The innate immune system must differentiate homeostatic cell stress and death from that associated with danger and infection. Failure to do so can lead to inflammatory disorders and autoimmunity on one hand, or cancer and infection on the other. Various endogenous host factors are proposed to tolerize or activate the immune system in response to cell stress/death. Antigen presenting cells (APCs), in particular dendritic cells (DC), are critical in the induction and direction of the immune response, including responses to cell stress/death. Many endogenous molecules influence APC activation in a paracrine manner following exposure to stressed/dying cells. Conversely, stress within an APC can modulate how it directs an immune response. This thesis focuses on (1) characterizing a novel pathway of increased cell-surface expression of calreticulin that occurs concomitantly with secretion of several other endogenous proteins previously defined as immunomodulatory; (2) using this pathway to examine the abilities of ER chaperones to influence innate immune responses in the context of ER stress, with a specific focus on calreticulin; (3) measuring the ability of cell-surface calreticulin to promote phagocytic uptake of ER stressed cells by DC; (4) comparing cytokine production by DCs experiencing two different forms of ER stress.

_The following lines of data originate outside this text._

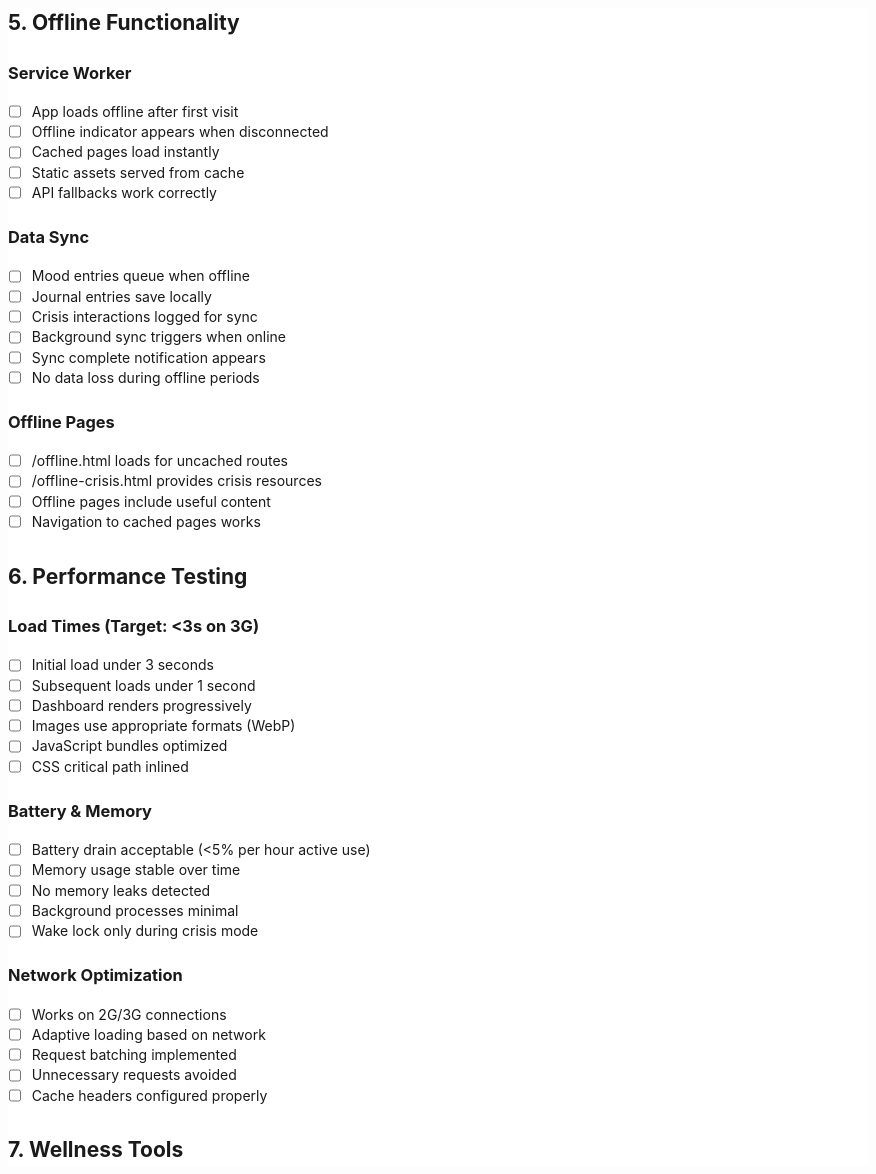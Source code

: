 ## 5. Offline Functionality

### Service Worker
- [ ] App loads offline after first visit
- [ ] Offline indicator appears when disconnected
- [ ] Cached pages load instantly
- [ ] Static assets served from cache
- [ ] API fallbacks work correctly

### Data Sync
- [ ] Mood entries queue when offline
- [ ] Journal entries save locally
- [ ] Crisis interactions logged for sync
- [ ] Background sync triggers when online
- [ ] Sync complete notification appears
- [ ] No data loss during offline periods

### Offline Pages
- [ ] /offline.html loads for uncached routes
- [ ] /offline-crisis.html provides crisis resources
- [ ] Offline pages include useful content
- [ ] Navigation to cached pages works

## 6. Performance Testing

### Load Times (Target: <3s on 3G)
- [ ] Initial load under 3 seconds
- [ ] Subsequent loads under 1 second
- [ ] Dashboard renders progressively
- [ ] Images use appropriate formats (WebP)
- [ ] JavaScript bundles optimized
- [ ] CSS critical path inlined

### Battery & Memory
- [ ] Battery drain acceptable (<5% per hour active use)
- [ ] Memory usage stable over time
- [ ] No memory leaks detected
- [ ] Background processes minimal
- [ ] Wake lock only during crisis mode

### Network Optimization
- [ ] Works on 2G/3G connections
- [ ] Adaptive loading based on network
- [ ] Request batching implemented
- [ ] Unnecessary requests avoided
- [ ] Cache headers configured properly

## 7. Wellness Tools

Much recent attention has been focused on the ability of cell-surface calreticulin to induce anti-tumor immune responses to dying tumor cells. We characterize a novel stimulus, thapsigargin, and the related pathway for the induction of high levels of cell-surface calreticulin. Thapsigargin depletes ER calcium, inducing ER stress and a general handicap in ER retention mechanisms. Thapsigargin-treated cells secrete several ER chaperones previously characterized as immunomodulatory. We show that extracellular calreticulin does not modulate the ability of DCs to secrete inflammatory cytokines under sterile conditions or in the presence of an innate immune stimulus such as LPS. On the other hand, DC phagocytosed ER-stressed target cells significantly more than untreated control targets. Furthermore, the presence of cell-surface calreticulin on target cells correlated with their enhanced phagocytic uptake. Together these findings demonstrate that calcium depletion in the ER interferes with retention mechanisms of ER-resident proteins and impacts phagocytic uptake of cells in a calreticulin-dependent manner.